● Material to process:
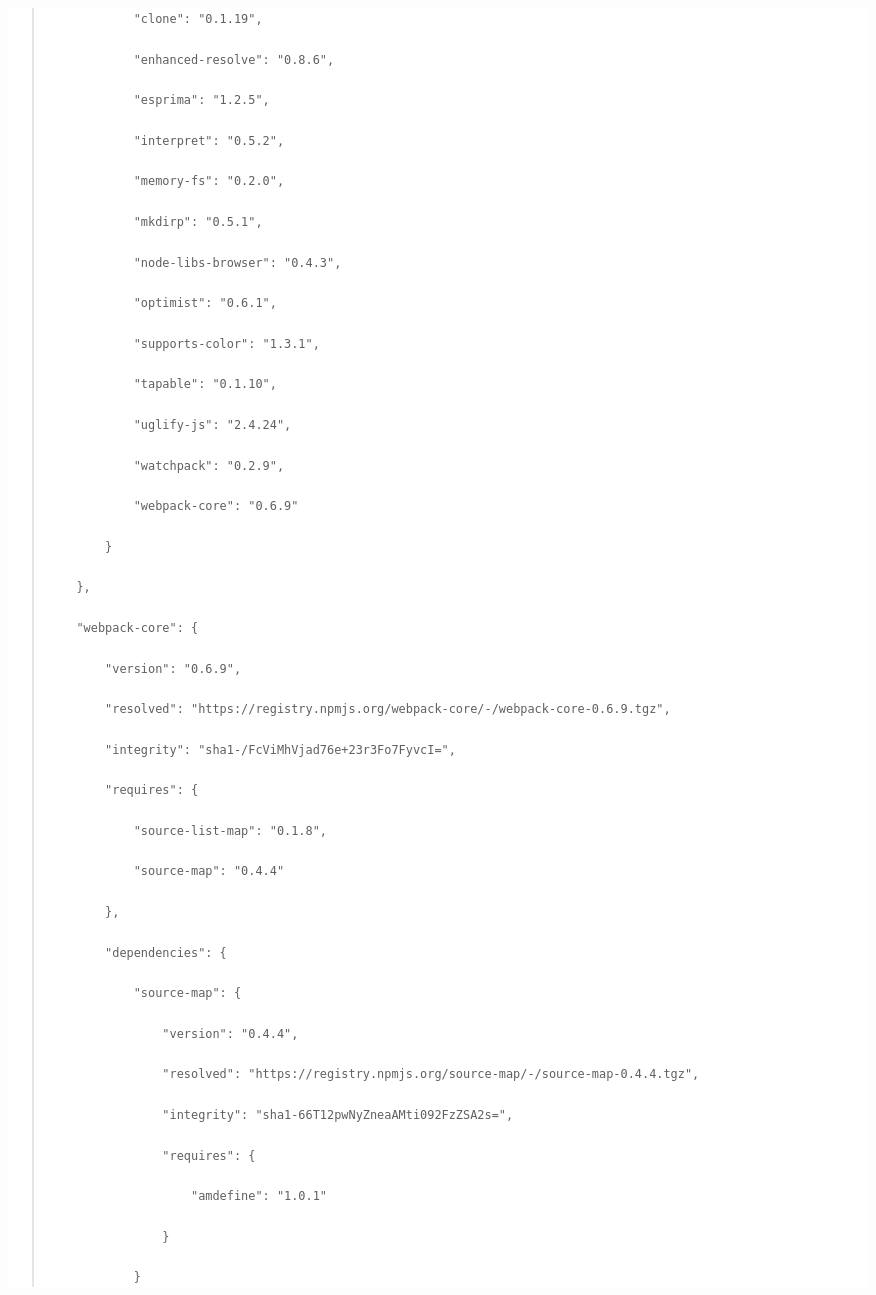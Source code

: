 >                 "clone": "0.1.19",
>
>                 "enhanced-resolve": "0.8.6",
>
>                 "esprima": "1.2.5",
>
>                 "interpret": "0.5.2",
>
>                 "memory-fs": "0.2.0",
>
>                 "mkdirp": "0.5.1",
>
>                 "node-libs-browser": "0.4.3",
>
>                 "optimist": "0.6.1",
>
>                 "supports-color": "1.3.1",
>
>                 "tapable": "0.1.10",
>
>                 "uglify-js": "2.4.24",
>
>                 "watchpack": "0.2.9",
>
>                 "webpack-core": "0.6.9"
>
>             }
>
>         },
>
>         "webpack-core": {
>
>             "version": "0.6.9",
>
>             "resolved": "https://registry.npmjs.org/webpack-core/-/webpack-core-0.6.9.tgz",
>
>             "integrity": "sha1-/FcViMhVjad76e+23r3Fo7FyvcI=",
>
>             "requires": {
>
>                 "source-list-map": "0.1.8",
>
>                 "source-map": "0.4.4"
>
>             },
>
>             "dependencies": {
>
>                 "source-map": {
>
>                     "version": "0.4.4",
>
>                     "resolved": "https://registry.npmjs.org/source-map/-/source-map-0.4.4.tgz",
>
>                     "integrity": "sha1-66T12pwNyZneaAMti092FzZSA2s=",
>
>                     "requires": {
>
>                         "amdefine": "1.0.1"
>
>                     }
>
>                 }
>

● What is needed: Repeat the listing exactly, pictures excluded.

● Answer to this problem:
Source code

: >                 "clone": "0.1.19",
>
>                 "enhanced-resolve": "0.8.6",
>
>                 "esprima": "1.2.5",
>
>                 "interpret": "0.5.2",
>
>                 "memory-fs": "0.2.0",
>
>                 "mkdirp": "0.5.1",
>
>                 "node-libs-browser": "0.4.3",
>
>                 "optimist": "0.6.1",
>
>                 "supports-color": "1.3.1",
>
>                 "tapable": "0.1.10",
>
>                 "uglify-js": "2.4.24",
>
>                 "watchpack": "0.2.9",
>
>                 "webpack-core": "0.6.9"
>
>             }
>
>         },
>
>         "webpack-core": {
>
>             "version": "0.6.9",
>
>             "resolved": "https://registry.npmjs.org/webpack-core/-/webpack-core-0.6.9.tgz",
>
>             "integrity": "sha1-/FcViMhVjad76e+23r3Fo7FyvcI=",
>
>             "requires": {
>
>                 "source-list-map": "0.1.8",
>
>                 "source-map": "0.4.4"
>
>             },
>
>             "dependencies": {
>
>                 "source-map": {
>
>                     "version": "0.4.4",
>
>                     "resolved": "https://registry.npmjs.org/source-map/-/source-map-0.4.4.tgz",
>
>                     "integrity": "sha1-66T12pwNyZneaAMti092FzZSA2s=",
>
>                     "requires": {
>
>                         "amdefine": "1.0.1"
>
>                     }
>
>                 }
>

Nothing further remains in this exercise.